Even if I had money I wouldn’t pay a subscription fee to most publications (except maybe The Atlantic) because 9/10’s of what they report is available on Reuters or the AP feed. Why would I pay to read stuff on a newspaper’s website that can be read other places for less money? Micro-payments for specific articles, if I had money to spend, would be something I would agree to, but not subscription.
I won’t pay subscription fees for other cities papers. I’ve never paid for the daily paper in my hometown (currently the Austin American-Statesman) I have never paid a lump sum for delivery of a daily paper; a paper whose content is actually paid for by advertisers who want to sell me cigarettes or alcohol or some other addictive substance that I couldn’t afford to use even if it wasn’t addictive. I borrowed newspapers at lunch or listened to the radio (NPR) for my news.

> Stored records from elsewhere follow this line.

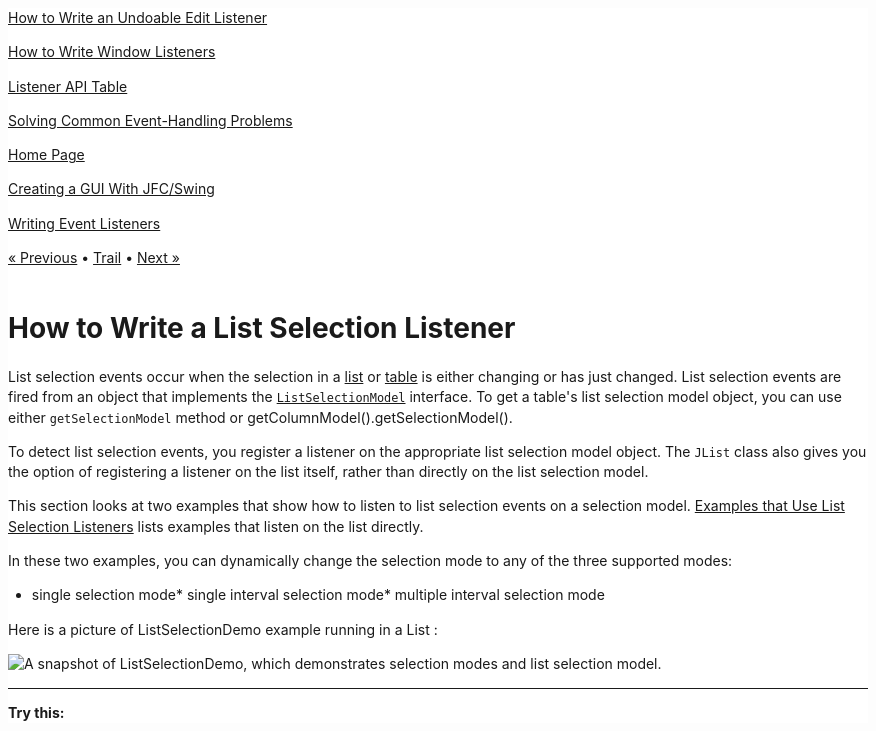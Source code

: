 [How to Write an Undoable Edit Listener](undoableeditlistener.html)

[How to Write Window Listeners](windowlistener.html)

[Listener API Table](api.html)

[Solving Common Event-Handling Problems](problems.html)

[Home Page](../../index.html)
>
[Creating a GUI With JFC/Swing](../index.html)
>
[Writing Event Listeners](index.html)

[« Previous](listdatalistener.html) • [Trail](../TOC.html) • [Next »](mouselistener.html)

# How to Write a List Selection Listener

List selection events
occur when the selection in a
[list](../components/list.html) or
[table](../components/table.html) is either changing or has just changed.
List selection events are fired from an object
that implements the
[`ListSelectionModel`](http://download.oracle.com/javase/7/docs/api/javax/swing/ListSelectionModel.html) interface.
To get a table's list selection model object,
you can use either `getSelectionModel` method or getColumnModel().getSelectionModel().

To detect list selection events,
you register a listener
on the appropriate list selection model object.
The `JList` class also gives you the option of
registering a listener
on the list itself,
rather than directly on the list selection model.

This section looks at two examples
that show how to listen to list selection events
on a selection model.
[Examples that Use List Selection Listeners](#eg)
lists examples that listen on the list directly.

In these two examples, you can dynamically change the selection mode
to any of the three supported modes:

* single selection mode* single interval selection mode* multiple interval selection mode

Here is a picture of ListSelectionDemo example running in a List :

![A snapshot of ListSelectionDemo, which demonstrates selection modes and list selection model.](../../figures/uiswing/events/ListSelectionDemo.gif)

---

**Try this:**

After the internet became available I started reading more news than I had ever read before and my understanding of the world improved. But this understanding came at a cost to the journalists and publishers of the newspapers who hadn’t figured out how to monetize information consumption on the internet. They’ve tried, and failed, to make advertising work on the internet. It doesn’t work because people like me don’t want to be sold to. We aren’t here to be pigeons targeted by businesses that want to make money off our browsing habits, although many of us (including me) don’t mind if Google (Now Alphabet) makes money off our information in exchange for providing services.
Unfortunately for most internet businesses, there’s only so much room on the internet for businesses like Google, and competing with Google is hard work. Ask Microsoft if you don’t believe me. So how are the businesses going to make money online if advertising (the backbone of information delivery since the invention of the printing press and the mural) doesn’t work online? If the internet is (as I say in The Information Tollway) a replacement for the library, newspaper, radio and television? We’re going to have to admit that everyone who lives and consumes in society deserves some kind of stipend, some basic cost of living allowance.
They deserve it, and we need them to have it, because their consumption habits need to be accounted for. The easiest way for this to occur is for them to be able to spend money for what they need, just like everybody else does. Go to the doctor? spend money. Go to the grocery store? spend money. Read an article online? spend money. I doubt we will ever evolve to not need money for accounting purposes, but it is pointless for us to continue believing that money comes from work when not everyone can work, and the most important work (raising children) continues to be done essentially for free.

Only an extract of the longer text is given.